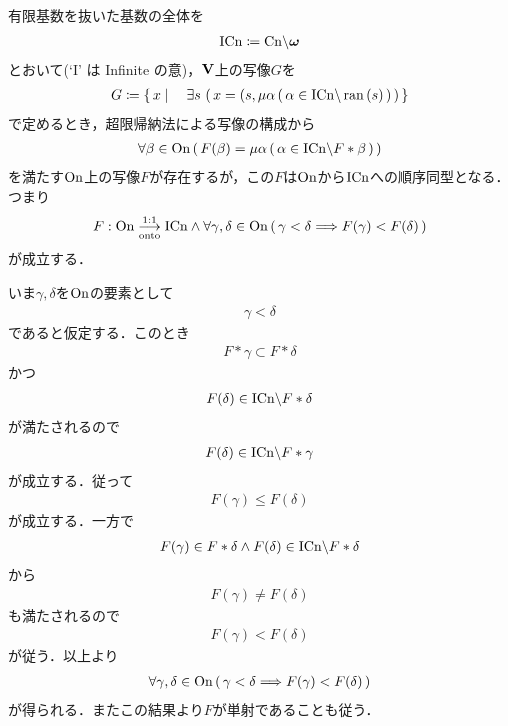 	\begin{screen}
		\begin{thm}
			有限基数を抜いた基数の全体を
			\begin{align}
				\mathrm{ICn} \coloneqq \mathrm{Cn} \backslash {\boldsymbol \omega}
			\end{align}
			とおいて(`I' は Infinite の意)，$\mathbf{V}$上の写像$G$を
			\begin{align}
				G \coloneqq \left\{\, x \mid \quad \exists s\, \left(\, x=(s,\mu \alpha\, (\, \alpha \in \mathrm{ICn} \backslash \operatorname*{ran} \left(s\right)\, )\, \right)\, \right\}
			\end{align}
			で定めるとき，超限帰納法による写像の構成から
			\begin{align}
				\forall \beta \in \mathrm{On}\, (\, F(\beta) = \mu \alpha\, (\, \alpha \in \mathrm{ICn} \backslash F \ast \beta\, )\, )
			\end{align}
			を満たす$\mathrm{On}$上の写像$F$が存在するが，この$F$は$\mathrm{On}$から$\mathrm{ICn}$への順序同型となる．つまり
			\begin{align}
				F:\mathrm{On} \underset{\mathrm{onto}}{\overset{\mathrm{1:1}}{\longrightarrow}} \mathrm{ICn} \wedge \forall \gamma, \delta \in \mathrm{On}\, (\, \gamma < \delta
				\Longrightarrow F(\gamma) < F(\delta)\, )
			\end{align}
			が成立する．
		\end{thm}
	\end{screen}
	
	\begin{sketch}
		いま$\gamma,\delta$を$\mathrm{On}$の要素として
		\begin{align}
			\gamma < \delta
		\end{align}
		であると仮定する．このとき
		\begin{align}
			F \ast \gamma \subset F \ast \delta
		\end{align}
		かつ
		\begin{align}
			F(\delta) \in \mathrm{ICn} \backslash F \ast \delta
		\end{align}
		が満たされるので
		\begin{align}
			F(\delta) \in \mathrm{ICn} \backslash F \ast \gamma
		\end{align}
		が成立する．従って
		\begin{align}
			F(\gamma) \leq F(\delta)
		\end{align}
		が成立する．一方で
		\begin{align}
			F(\gamma) \in F \ast \delta \wedge
			F(\delta) \in \mathrm{ICn} \backslash F \ast \delta
		\end{align}
		から
		\begin{align}
			F(\gamma) \neq F(\delta)
		\end{align}
		も満たされるので
		\begin{align}
			F(\gamma) < F(\delta)
		\end{align}
		が従う．以上より
		\begin{align}
			\forall \gamma, \delta \in \mathrm{On}\, (\, \gamma < \delta \Longrightarrow F(\gamma) < F(\delta)\, )
		\end{align}
		が得られる．またこの結果より$F$が単射であることも従う．
	\end{sketch}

- _WORK REQUIRED_: Omit the pictures and reproduce the remaining material above exactly.

- _ANSWER BELOW_:
 	\begin{screen}
		\begin{thm}
			有限基数を抜いた基数の全体を
			\begin{align}
				\mathrm{ICn} \coloneqq \mathrm{Cn} \backslash {\boldsymbol \omega}
			\end{align}
			とおいて(`I' は Infinite の意)，$\mathbf{V}$上の写像$G$を
			\begin{align}
				G \coloneqq \left\{\, x \mid \quad \exists s\, \left(\, x=(s,\mu \alpha\, (\, \alpha \in \mathrm{ICn} \backslash \operatorname*{ran} \left(s\right)\, )\, \right)\, \right\}
			\end{align}
			で定めるとき，超限帰納法による写像の構成から
			\begin{align}
				\forall \beta \in \mathrm{On}\, (\, F(\beta) = \mu \alpha\, (\, \alpha \in \mathrm{ICn} \backslash F \ast \beta\, )\, )
			\end{align}
			を満たす$\mathrm{On}$上の写像$F$が存在するが，この$F$は$\mathrm{On}$から$\mathrm{ICn}$への順序同型となる．つまり
			\begin{align}
				F:\mathrm{On} \underset{\mathrm{onto}}{\overset{\mathrm{1:1}}{\longrightarrow}} \mathrm{ICn} \wedge \forall \gamma, \delta \in \mathrm{On}\, (\, \gamma < \delta
				\Longrightarrow F(\gamma) < F(\delta)\, )
			\end{align}
			が成立する．
		\end{thm}
	\end{screen}
	
	\begin{sketch}
		いま$\gamma,\delta$を$\mathrm{On}$の要素として
		\begin{align}
			\gamma < \delta
		\end{align}
		であると仮定する．このとき
		\begin{align}
			F \ast \gamma \subset F \ast \delta
		\end{align}
		かつ
		\begin{align}
			F(\delta) \in \mathrm{ICn} \backslash F \ast \delta
		\end{align}
		が満たされるので
		\begin{align}
			F(\delta) \in \mathrm{ICn} \backslash F \ast \gamma
		\end{align}
		が成立する．従って
		\begin{align}
			F(\gamma) \leq F(\delta)
		\end{align}
		が成立する．一方で
		\begin{align}
			F(\gamma) \in F \ast \delta \wedge
			F(\delta) \in \mathrm{ICn} \backslash F \ast \delta
		\end{align}
		から
		\begin{align}
			F(\gamma) \neq F(\delta)
		\end{align}
		も満たされるので
		\begin{align}
			F(\gamma) < F(\delta)
		\end{align}
		が従う．以上より
		\begin{align}
			\forall \gamma, \delta \in \mathrm{On}\, (\, \gamma < \delta \Longrightarrow F(\gamma) < F(\delta)\, )
		\end{align}
		が得られる．またこの結果より$F$が単射であることも従う．
	\end{sketch}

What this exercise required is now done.